Disclaimer. Don't rely on these old notes in lieu of reading the literature, but they can jog your memory. As a grad student long ago, my peers and I collaborated to write and exchange summaries of political science research. I posted them to a wiki-style website. "Wikisum" is now dead but archived here. I cannot vouch for these notes' accuracy, nor can I even say who wrote them. If you have more recent summaries to add to this collection, send them my way I guess. Sorry for the ads; they cover the costs of keeping this online.
Comisso. 1993. Federalism and nationalism in post-socialist eastern Europe. New Europe Law Review 1 (spring): 489-503.
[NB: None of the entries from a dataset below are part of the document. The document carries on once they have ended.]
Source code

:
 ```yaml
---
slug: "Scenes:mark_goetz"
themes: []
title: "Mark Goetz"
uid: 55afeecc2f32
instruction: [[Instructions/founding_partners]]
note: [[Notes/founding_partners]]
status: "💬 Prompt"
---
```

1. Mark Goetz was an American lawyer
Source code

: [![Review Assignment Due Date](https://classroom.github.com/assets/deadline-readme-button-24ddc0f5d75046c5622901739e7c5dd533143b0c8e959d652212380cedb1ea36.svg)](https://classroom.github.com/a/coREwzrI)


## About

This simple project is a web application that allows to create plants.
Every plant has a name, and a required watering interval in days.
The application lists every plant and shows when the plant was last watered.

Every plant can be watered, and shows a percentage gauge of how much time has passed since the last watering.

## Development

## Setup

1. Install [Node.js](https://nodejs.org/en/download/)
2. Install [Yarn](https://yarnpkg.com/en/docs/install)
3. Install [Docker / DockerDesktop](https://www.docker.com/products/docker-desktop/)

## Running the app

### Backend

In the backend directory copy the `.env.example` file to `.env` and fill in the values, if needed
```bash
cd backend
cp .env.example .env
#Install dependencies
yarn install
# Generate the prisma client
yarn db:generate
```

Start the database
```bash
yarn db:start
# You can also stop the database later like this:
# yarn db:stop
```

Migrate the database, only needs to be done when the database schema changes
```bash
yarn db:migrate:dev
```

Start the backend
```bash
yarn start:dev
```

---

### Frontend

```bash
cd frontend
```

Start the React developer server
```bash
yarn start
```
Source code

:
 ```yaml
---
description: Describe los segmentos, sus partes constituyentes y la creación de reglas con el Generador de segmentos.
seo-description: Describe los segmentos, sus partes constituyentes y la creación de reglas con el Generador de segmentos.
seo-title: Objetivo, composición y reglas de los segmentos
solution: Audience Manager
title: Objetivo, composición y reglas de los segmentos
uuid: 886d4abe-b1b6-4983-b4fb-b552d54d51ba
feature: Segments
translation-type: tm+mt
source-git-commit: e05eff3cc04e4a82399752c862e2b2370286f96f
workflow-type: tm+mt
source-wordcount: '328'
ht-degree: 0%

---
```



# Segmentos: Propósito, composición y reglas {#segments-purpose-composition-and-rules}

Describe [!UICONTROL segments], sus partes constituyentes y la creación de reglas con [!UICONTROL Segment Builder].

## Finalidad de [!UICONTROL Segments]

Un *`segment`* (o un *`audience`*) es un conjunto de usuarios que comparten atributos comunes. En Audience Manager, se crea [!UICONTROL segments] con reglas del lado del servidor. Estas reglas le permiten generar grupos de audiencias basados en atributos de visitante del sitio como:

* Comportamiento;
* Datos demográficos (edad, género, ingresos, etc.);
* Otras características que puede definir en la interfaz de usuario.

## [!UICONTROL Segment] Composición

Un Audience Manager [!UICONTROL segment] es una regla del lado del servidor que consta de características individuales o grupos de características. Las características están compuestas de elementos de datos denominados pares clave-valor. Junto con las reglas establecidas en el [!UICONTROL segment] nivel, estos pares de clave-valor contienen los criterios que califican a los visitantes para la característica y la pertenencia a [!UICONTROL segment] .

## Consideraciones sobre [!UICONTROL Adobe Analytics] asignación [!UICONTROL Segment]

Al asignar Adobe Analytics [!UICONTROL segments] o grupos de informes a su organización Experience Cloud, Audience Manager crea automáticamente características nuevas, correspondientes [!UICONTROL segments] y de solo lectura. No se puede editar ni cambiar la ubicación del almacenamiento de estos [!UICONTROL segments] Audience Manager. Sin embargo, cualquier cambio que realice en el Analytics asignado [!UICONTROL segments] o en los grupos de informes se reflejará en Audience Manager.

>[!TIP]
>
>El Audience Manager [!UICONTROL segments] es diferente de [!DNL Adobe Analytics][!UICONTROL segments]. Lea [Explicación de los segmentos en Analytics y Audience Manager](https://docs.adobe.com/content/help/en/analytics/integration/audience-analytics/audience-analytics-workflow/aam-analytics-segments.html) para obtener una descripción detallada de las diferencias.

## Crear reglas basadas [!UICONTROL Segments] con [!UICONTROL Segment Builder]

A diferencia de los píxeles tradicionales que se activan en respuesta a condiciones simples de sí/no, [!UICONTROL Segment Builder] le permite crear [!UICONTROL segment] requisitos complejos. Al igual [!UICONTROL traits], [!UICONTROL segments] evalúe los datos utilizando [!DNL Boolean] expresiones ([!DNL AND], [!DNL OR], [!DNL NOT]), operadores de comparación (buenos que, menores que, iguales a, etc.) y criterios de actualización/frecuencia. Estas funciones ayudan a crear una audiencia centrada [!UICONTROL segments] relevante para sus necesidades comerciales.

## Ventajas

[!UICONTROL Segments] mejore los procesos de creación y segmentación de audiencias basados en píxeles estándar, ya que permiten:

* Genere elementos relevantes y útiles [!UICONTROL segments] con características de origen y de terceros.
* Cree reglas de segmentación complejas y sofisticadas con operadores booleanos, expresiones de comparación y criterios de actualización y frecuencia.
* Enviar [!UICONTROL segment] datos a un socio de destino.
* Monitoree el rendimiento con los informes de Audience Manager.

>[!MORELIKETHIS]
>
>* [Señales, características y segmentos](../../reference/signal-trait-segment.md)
Of the former Communist bloc, the only states that experienced partition as part of transition were the three federal states: Yugoslavia, Czechoslovakia, and the USSR. Partition occurred less along ethnic boundaries than along the former federal boundaries. "Thus, even though there is a great deal of reason to believe that federalism ought to provide a means through which a multinational society can be accommodated within a single state, the actual experience of both Eastern Europe and the former Soviet Union suggests that the practical effect of federalism in states and societies undergoing a transition from socialism is to facilitate the creation of new sovereignties without necessarily coming to grips with underlying national tensions."
In communist times, the central government in these federations held the federations together through political (party) leadership more than through legal (constitutional) leadership. It also held them together through force. As USSR, Yugoslavia, and Czechoslovakia lost their abilities to hold their federations together through force, the central government lost its ability to force a bargain. So regional leaders needed a regional base, not support from the center. Leaders, seeing that their regions had an ethnic majority, played the nationalist card to build a regional base. And this led directly to disintegration of the federation.